Я не знаю, кем и когда была разрушена цельность мира. Возможно, что ее не существует уже лет сто, возможно — больше. Остатки ее еще живы для многих. Она погибает, как Рим, и погибнет, как он, возможно, тоже в течение пяти веков. Она исчезнет, но будет ли это следствием разрушения, или она будет потеряна, или она будет изжита, или она будет отнята? Не все ли равно! Она исчезает, и она исчезнет. И те, кто чувствует, что ее уже нет или вот-вот не будет, по-разному отвечают на ее исчезновение: одни считают это вполне естественным следствием некоей эволюции и находят даже вполне определенную радость в этом, потому что эта эволюция якобы делает людей более свободными; другие далее своего маленького участка жизни не заглядывают и заменяют вселенную самими собой, считая, что если они в равновесии, то до остального им дела нет; третьи верят, что можно что-то поправить, основываясь на том, что было две тысячи лет, и больше опыта, который, как я думаю, пропал, испарился, как испаряется вода в луже. Четвертые пускают себе пулю в лоб — в точном или переносном смысле этого слова: «Байрон, где твое Мисолонги?»

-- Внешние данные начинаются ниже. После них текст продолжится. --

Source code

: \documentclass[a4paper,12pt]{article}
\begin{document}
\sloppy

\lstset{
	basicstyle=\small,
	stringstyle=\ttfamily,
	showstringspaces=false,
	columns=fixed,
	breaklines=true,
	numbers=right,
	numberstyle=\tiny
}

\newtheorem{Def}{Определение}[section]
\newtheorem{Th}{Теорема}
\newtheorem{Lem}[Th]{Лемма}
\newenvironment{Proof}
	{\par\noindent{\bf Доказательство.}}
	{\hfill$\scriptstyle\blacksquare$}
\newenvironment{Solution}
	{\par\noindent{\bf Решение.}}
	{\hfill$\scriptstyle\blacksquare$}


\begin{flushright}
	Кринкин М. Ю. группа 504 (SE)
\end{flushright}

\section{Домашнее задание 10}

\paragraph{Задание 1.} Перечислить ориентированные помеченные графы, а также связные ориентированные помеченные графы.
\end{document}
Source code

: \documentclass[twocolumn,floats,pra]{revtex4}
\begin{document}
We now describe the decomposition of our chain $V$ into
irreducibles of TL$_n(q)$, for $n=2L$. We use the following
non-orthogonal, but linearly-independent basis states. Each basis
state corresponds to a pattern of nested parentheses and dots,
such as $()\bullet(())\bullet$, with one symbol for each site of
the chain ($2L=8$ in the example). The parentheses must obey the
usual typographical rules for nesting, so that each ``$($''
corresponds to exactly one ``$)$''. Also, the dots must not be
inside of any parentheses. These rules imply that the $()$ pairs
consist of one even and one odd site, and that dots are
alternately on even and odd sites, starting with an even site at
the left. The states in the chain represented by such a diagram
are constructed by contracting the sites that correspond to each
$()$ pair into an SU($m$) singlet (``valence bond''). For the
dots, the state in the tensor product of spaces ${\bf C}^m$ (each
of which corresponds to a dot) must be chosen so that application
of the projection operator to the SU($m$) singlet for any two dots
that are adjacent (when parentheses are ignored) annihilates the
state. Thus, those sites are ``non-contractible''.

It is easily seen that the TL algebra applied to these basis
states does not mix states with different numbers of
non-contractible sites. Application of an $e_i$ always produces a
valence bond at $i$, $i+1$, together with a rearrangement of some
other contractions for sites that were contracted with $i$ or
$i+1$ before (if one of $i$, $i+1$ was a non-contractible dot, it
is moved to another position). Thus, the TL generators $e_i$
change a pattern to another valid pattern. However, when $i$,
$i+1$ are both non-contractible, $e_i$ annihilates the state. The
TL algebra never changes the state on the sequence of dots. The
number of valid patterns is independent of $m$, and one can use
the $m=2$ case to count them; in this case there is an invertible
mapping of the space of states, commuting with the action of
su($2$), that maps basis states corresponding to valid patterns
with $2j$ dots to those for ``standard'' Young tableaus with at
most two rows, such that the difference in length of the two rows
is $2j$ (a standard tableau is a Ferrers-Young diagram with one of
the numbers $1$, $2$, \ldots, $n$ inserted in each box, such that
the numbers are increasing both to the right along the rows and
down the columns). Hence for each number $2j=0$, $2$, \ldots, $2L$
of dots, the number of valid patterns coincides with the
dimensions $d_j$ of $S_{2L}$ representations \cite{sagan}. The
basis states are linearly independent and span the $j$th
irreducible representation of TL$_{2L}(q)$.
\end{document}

Я завидую первым: они на утешительном и совершенно ложном пути; я боюсь выбрать путь последних. Те, что огородились от мира самими собой, искусством, семьей, политикой, кажутся мне тенями, которые придут и уйдут, так и не поняв, зачем все это было. Я прислушиваюсь к тем, которые мечтают что-то поправить, что-то найти. Но что можно поправить, когда в нас вселился дух разрушения, и он ломает и разбрасывает все, и разрушение это — естественно, а всякое создание, всякая гармония для нас противоестественны?

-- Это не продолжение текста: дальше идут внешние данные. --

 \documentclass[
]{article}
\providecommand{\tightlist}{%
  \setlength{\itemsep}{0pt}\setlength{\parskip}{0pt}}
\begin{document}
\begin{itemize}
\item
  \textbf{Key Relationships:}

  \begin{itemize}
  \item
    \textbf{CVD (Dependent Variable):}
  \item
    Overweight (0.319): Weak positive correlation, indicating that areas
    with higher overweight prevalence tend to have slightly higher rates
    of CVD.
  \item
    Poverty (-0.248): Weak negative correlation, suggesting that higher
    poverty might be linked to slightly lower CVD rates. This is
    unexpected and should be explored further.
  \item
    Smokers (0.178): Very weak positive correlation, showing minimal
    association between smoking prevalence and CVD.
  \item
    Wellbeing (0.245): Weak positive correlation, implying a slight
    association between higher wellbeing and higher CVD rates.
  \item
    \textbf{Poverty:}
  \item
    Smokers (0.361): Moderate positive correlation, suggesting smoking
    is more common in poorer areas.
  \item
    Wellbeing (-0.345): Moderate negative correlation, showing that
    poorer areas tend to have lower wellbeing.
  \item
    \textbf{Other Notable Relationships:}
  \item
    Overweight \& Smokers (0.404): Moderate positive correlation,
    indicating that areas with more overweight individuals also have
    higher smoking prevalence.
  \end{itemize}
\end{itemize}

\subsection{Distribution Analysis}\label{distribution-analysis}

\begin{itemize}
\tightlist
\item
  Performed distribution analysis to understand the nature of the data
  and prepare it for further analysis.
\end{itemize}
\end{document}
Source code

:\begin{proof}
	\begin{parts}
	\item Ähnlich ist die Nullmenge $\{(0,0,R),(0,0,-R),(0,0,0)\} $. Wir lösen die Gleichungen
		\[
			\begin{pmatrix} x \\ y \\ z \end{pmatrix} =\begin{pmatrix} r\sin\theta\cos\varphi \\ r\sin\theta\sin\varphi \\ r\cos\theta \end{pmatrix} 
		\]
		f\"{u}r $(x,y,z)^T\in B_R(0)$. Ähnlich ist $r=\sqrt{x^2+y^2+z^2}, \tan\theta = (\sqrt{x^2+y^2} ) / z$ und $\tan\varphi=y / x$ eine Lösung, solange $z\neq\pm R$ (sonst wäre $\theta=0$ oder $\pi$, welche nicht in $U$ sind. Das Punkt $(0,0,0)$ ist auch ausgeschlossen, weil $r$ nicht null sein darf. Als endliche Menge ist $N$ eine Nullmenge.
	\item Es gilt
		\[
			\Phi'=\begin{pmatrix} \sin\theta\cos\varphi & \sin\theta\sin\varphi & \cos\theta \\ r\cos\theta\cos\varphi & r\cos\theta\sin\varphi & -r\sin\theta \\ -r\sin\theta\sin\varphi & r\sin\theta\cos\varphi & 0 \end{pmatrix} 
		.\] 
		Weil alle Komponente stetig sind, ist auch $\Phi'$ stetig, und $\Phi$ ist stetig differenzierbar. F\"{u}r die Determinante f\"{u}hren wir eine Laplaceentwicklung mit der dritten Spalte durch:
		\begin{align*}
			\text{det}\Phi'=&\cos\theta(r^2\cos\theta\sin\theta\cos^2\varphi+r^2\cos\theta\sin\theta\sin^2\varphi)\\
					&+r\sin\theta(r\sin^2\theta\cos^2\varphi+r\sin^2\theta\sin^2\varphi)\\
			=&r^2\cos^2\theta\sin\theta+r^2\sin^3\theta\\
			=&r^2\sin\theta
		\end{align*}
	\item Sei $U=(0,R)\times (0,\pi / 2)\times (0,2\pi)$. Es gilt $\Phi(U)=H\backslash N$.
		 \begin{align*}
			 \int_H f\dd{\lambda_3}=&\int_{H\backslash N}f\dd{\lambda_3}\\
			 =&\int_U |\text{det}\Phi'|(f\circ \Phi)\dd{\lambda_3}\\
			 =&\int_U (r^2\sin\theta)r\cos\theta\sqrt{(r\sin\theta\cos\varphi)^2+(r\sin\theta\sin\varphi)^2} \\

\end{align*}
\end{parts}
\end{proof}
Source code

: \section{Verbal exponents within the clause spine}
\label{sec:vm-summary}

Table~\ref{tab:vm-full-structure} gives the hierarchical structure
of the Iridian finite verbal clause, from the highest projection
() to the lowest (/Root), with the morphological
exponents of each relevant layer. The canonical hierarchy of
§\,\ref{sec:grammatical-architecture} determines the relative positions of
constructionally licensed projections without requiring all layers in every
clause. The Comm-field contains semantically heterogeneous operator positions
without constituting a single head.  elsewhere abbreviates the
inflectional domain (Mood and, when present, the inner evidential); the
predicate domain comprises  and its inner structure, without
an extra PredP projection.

Было когда-то: ясно очерченный человек, пущенный в мир, как планета, кружится вокруг своего солнца. Все было точно и сильно: желание борьбы, продолжение рода, добыча пищи, красота, чтобы становиться искусством, знание, чтобы людям обрести истину. Добро лежало здесь, а зло — там. Добрые собирались вместе, и злые собирались вместе. Герои любили славу, женщины любили героев; палачи казнили; мертвые должны были воскреснуть. Что осталось от этого? Хочет ли кто-нибудь бескорыстной борьбы? Половина людей не хочет больше продолжения рода. Нужно ли добывать пищу? Не проще ли свести до минимума свои потребности? Искусству нечего делать с красотой — она годится для почтовых открыток; знание не дает истины, которая неуловима. Добрые не собираются вместе, им скучно: они распыляются и идут к злым, чтобы учиться у них, или помогать им, или сговариваться с ними, или изучать их. Герои любят деньги больше славы, и есть женщины, которые вовсе не смотрят в их сторону. Поэты утеряли дар пророчества, да их никто бы и не услышал. Преступник и палач нам стали одинаково противны или одинаково притягательны. Мертвые не воскреснут никогда — их сваливают в помойную яму. Как в мирное время соперник часто привлекает нас больше друга, так во время военное враг иногда нам бывает любопытнее союзника. И если все это так, то нет ничего больше абсолютного и бесспорного, а есть лишь двусмысленность, два ответа на каждый вопрос, и во вселенной нет камня, который бы не колебался.
Но как после кошмара я снова жду его возвращения, так я опять и опять иду в самую гущу этих противоречий, не представляю свою жизнь вне их, живу ими, и ни минуты у меня нет мысли, что от них можно отделаться: улепетнуть от них в сторону, перелететь через них, оглушить себя раз и навсегда, чтобы их не замечать. Я мчусь на них по черным рельсам, в тихом жужжании, и вокруг меня серо-желтый, густой, неподвижный туман, в котором, несмотря на встречных, я — одна.